The whole of the data, every line, should come back exactly the same.
(Beginning of Data provided)
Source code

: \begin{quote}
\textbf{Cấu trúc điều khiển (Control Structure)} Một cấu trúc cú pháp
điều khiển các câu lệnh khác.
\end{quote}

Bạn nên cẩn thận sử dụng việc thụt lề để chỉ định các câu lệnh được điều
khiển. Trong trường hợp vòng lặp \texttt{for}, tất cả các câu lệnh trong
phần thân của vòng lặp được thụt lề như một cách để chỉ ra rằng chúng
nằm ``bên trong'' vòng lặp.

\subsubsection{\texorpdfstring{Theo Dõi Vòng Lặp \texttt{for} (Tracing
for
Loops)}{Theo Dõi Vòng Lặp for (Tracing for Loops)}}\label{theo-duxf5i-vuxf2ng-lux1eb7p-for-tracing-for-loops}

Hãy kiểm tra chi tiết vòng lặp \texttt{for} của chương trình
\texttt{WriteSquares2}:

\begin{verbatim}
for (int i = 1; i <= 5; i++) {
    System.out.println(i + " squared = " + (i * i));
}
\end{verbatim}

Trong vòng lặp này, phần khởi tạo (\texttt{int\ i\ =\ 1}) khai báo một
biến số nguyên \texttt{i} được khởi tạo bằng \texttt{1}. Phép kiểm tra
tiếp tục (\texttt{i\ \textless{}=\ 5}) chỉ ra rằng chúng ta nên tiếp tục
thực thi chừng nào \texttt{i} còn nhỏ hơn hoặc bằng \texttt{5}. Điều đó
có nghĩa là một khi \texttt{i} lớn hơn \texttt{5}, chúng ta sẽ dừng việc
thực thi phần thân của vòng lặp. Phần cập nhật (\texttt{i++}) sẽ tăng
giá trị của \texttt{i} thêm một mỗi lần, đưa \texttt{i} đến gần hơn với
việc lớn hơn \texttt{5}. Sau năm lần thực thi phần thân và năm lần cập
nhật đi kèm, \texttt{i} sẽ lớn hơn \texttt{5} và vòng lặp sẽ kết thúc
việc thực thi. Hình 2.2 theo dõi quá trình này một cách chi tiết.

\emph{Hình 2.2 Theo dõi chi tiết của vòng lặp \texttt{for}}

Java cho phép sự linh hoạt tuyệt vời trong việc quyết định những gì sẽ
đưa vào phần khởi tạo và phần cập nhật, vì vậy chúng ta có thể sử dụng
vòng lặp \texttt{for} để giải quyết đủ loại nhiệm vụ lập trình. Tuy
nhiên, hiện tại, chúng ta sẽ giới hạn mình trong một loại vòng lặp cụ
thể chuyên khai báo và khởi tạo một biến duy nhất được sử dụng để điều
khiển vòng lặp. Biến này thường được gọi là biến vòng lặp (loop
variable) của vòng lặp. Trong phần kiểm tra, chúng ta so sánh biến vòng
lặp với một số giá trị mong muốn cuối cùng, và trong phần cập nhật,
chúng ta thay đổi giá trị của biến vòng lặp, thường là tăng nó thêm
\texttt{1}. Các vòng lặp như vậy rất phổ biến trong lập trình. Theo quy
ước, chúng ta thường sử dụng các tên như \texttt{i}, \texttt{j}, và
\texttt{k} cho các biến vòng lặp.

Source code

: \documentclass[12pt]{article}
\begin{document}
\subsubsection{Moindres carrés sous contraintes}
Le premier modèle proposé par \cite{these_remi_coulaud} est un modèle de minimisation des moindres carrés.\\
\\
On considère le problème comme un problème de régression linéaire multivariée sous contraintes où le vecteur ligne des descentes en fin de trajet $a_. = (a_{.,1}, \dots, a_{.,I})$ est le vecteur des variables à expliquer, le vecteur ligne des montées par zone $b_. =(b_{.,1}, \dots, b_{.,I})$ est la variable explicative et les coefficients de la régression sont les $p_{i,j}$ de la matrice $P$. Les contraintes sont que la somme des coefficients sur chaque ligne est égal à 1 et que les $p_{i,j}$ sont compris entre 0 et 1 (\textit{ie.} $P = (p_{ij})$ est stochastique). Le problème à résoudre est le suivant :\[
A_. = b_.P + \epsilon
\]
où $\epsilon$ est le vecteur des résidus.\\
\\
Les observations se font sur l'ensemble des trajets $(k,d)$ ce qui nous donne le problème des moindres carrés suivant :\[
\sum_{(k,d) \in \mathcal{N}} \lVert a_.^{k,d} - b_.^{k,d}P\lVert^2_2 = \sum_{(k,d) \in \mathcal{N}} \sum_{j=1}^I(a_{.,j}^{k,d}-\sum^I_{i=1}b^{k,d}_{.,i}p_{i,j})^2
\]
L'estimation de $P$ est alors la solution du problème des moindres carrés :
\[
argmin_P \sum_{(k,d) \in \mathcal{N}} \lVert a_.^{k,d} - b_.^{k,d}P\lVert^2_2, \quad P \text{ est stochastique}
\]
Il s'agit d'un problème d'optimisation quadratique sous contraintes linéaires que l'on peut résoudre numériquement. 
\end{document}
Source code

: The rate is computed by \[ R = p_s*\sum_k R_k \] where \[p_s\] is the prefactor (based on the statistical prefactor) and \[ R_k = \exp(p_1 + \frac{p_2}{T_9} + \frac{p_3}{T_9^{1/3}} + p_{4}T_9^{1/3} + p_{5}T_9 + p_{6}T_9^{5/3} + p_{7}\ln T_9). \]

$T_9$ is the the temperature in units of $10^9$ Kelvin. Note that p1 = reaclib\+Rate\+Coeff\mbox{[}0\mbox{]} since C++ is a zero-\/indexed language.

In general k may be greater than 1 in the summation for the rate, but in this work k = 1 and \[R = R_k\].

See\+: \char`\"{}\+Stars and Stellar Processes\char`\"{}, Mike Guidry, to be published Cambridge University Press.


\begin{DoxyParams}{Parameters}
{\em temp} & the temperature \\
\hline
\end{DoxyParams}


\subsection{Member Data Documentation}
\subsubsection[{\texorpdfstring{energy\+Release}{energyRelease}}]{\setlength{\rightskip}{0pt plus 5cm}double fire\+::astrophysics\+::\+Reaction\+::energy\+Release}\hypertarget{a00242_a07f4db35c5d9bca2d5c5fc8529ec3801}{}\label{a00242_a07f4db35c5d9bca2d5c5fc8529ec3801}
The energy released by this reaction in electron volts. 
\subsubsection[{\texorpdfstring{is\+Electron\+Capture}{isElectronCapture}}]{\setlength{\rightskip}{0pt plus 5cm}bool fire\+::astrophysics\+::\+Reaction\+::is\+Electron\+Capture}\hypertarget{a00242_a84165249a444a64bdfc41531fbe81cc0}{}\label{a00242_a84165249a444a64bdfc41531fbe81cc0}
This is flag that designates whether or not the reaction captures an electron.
(End of Data provided)
▶ **Solved exercise**
Source code

: \begin{quote}
\textbf{Cấu trúc điều khiển (Control Structure)} Một cấu trúc cú pháp
điều khiển các câu lệnh khác.
\end{quote}

Bạn nên cẩn thận sử dụng việc thụt lề để chỉ định các câu lệnh được điều
khiển. Trong trường hợp vòng lặp \texttt{for}, tất cả các câu lệnh trong
phần thân của vòng lặp được thụt lề như một cách để chỉ ra rằng chúng
nằm ``bên trong'' vòng lặp.

\subsubsection{\texorpdfstring{Theo Dõi Vòng Lặp \texttt{for} (Tracing
for
Loops)}{Theo Dõi Vòng Lặp for (Tracing for Loops)}}\label{theo-duxf5i-vuxf2ng-lux1eb7p-for-tracing-for-loops}

Hãy kiểm tra chi tiết vòng lặp \texttt{for} của chương trình
\texttt{WriteSquares2}:

\begin{verbatim}
for (int i = 1; i <= 5; i++) {
    System.out.println(i + " squared = " + (i * i));
}
\end{verbatim}

Trong vòng lặp này, phần khởi tạo (\texttt{int\ i\ =\ 1}) khai báo một
biến số nguyên \texttt{i} được khởi tạo bằng \texttt{1}. Phép kiểm tra
tiếp tục (\texttt{i\ \textless{}=\ 5}) chỉ ra rằng chúng ta nên tiếp tục
thực thi chừng nào \texttt{i} còn nhỏ hơn hoặc bằng \texttt{5}. Điều đó
có nghĩa là một khi \texttt{i} lớn hơn \texttt{5}, chúng ta sẽ dừng việc
thực thi phần thân của vòng lặp. Phần cập nhật (\texttt{i++}) sẽ tăng
giá trị của \texttt{i} thêm một mỗi lần, đưa \texttt{i} đến gần hơn với
việc lớn hơn \texttt{5}. Sau năm lần thực thi phần thân và năm lần cập
nhật đi kèm, \texttt{i} sẽ lớn hơn \texttt{5} và vòng lặp sẽ kết thúc
việc thực thi. Hình 2.2 theo dõi quá trình này một cách chi tiết.

\emph{Hình 2.2 Theo dõi chi tiết của vòng lặp \texttt{for}}

Java cho phép sự linh hoạt tuyệt vời trong việc quyết định những gì sẽ
đưa vào phần khởi tạo và phần cập nhật, vì vậy chúng ta có thể sử dụng
vòng lặp \texttt{for} để giải quyết đủ loại nhiệm vụ lập trình. Tuy
nhiên, hiện tại, chúng ta sẽ giới hạn mình trong một loại vòng lặp cụ
thể chuyên khai báo và khởi tạo một biến duy nhất được sử dụng để điều
khiển vòng lặp. Biến này thường được gọi là biến vòng lặp (loop
variable) của vòng lặp. Trong phần kiểm tra, chúng ta so sánh biến vòng
lặp với một số giá trị mong muốn cuối cùng, và trong phần cập nhật,
chúng ta thay đổi giá trị của biến vòng lặp, thường là tăng nó thêm
\texttt{1}. Các vòng lặp như vậy rất phổ biến trong lập trình. Theo quy
ước, chúng ta thường sử dụng các tên như \texttt{i}, \texttt{j}, và
\texttt{k} cho các biến vòng lặp.

Source code

: \documentclass[12pt]{article}
\begin{document}
\subsubsection{Moindres carrés sous contraintes}
Le premier modèle proposé par \cite{these_remi_coulaud} est un modèle de minimisation des moindres carrés.\\
\\
On considère le problème comme un problème de régression linéaire multivariée sous contraintes où le vecteur ligne des descentes en fin de trajet $a_. = (a_{.,1}, \dots, a_{.,I})$ est le vecteur des variables à expliquer, le vecteur ligne des montées par zone $b_. =(b_{.,1}, \dots, b_{.,I})$ est la variable explicative et les coefficients de la régression sont les $p_{i,j}$ de la matrice $P$. Les contraintes sont que la somme des coefficients sur chaque ligne est égal à 1 et que les $p_{i,j}$ sont compris entre 0 et 1 (\textit{ie.} $P = (p_{ij})$ est stochastique). Le problème à résoudre est le suivant :\[
A_. = b_.P + \epsilon
\]
où $\epsilon$ est le vecteur des résidus.\\
\\
Les observations se font sur l'ensemble des trajets $(k,d)$ ce qui nous donne le problème des moindres carrés suivant :\[
\sum_{(k,d) \in \mathcal{N}} \lVert a_.^{k,d} - b_.^{k,d}P\lVert^2_2 = \sum_{(k,d) \in \mathcal{N}} \sum_{j=1}^I(a_{.,j}^{k,d}-\sum^I_{i=1}b^{k,d}_{.,i}p_{i,j})^2
\]
L'estimation de $P$ est alors la solution du problème des moindres carrés :
\[
argmin_P \sum_{(k,d) \in \mathcal{N}} \lVert a_.^{k,d} - b_.^{k,d}P\lVert^2_2, \quad P \text{ est stochastique}
\]
Il s'agit d'un problème d'optimisation quadratique sous contraintes linéaires que l'on peut résoudre numériquement. 
\end{document}
Source code

: The rate is computed by \[ R = p_s*\sum_k R_k \] where \[p_s\] is the prefactor (based on the statistical prefactor) and \[ R_k = \exp(p_1 + \frac{p_2}{T_9} + \frac{p_3}{T_9^{1/3}} + p_{4}T_9^{1/3} + p_{5}T_9 + p_{6}T_9^{5/3} + p_{7}\ln T_9). \]

$T_9$ is the the temperature in units of $10^9$ Kelvin. Note that p1 = reaclib\+Rate\+Coeff\mbox{[}0\mbox{]} since C++ is a zero-\/indexed language.

In general k may be greater than 1 in the summation for the rate, but in this work k = 1 and \[R = R_k\].

See\+: \char`\"{}\+Stars and Stellar Processes\char`\"{}, Mike Guidry, to be published Cambridge University Press.


\begin{DoxyParams}{Parameters}
{\em temp} & the temperature \\
\hline
\end{DoxyParams}


\subsection{Member Data Documentation}
\subsubsection[{\texorpdfstring{energy\+Release}{energyRelease}}]{\setlength{\rightskip}{0pt plus 5cm}double fire\+::astrophysics\+::\+Reaction\+::energy\+Release}\hypertarget{a00242_a07f4db35c5d9bca2d5c5fc8529ec3801}{}\label{a00242_a07f4db35c5d9bca2d5c5fc8529ec3801}
The energy released by this reaction in electron volts. 
\subsubsection[{\texorpdfstring{is\+Electron\+Capture}{isElectronCapture}}]{\setlength{\rightskip}{0pt plus 5cm}bool fire\+::astrophysics\+::\+Reaction\+::is\+Electron\+Capture}\hypertarget{a00242_a84165249a444a64bdfc41531fbe81cc0}{}\label{a00242_a84165249a444a64bdfc41531fbe81cc0}
This is flag that designates whether or not the reaction captures an electron.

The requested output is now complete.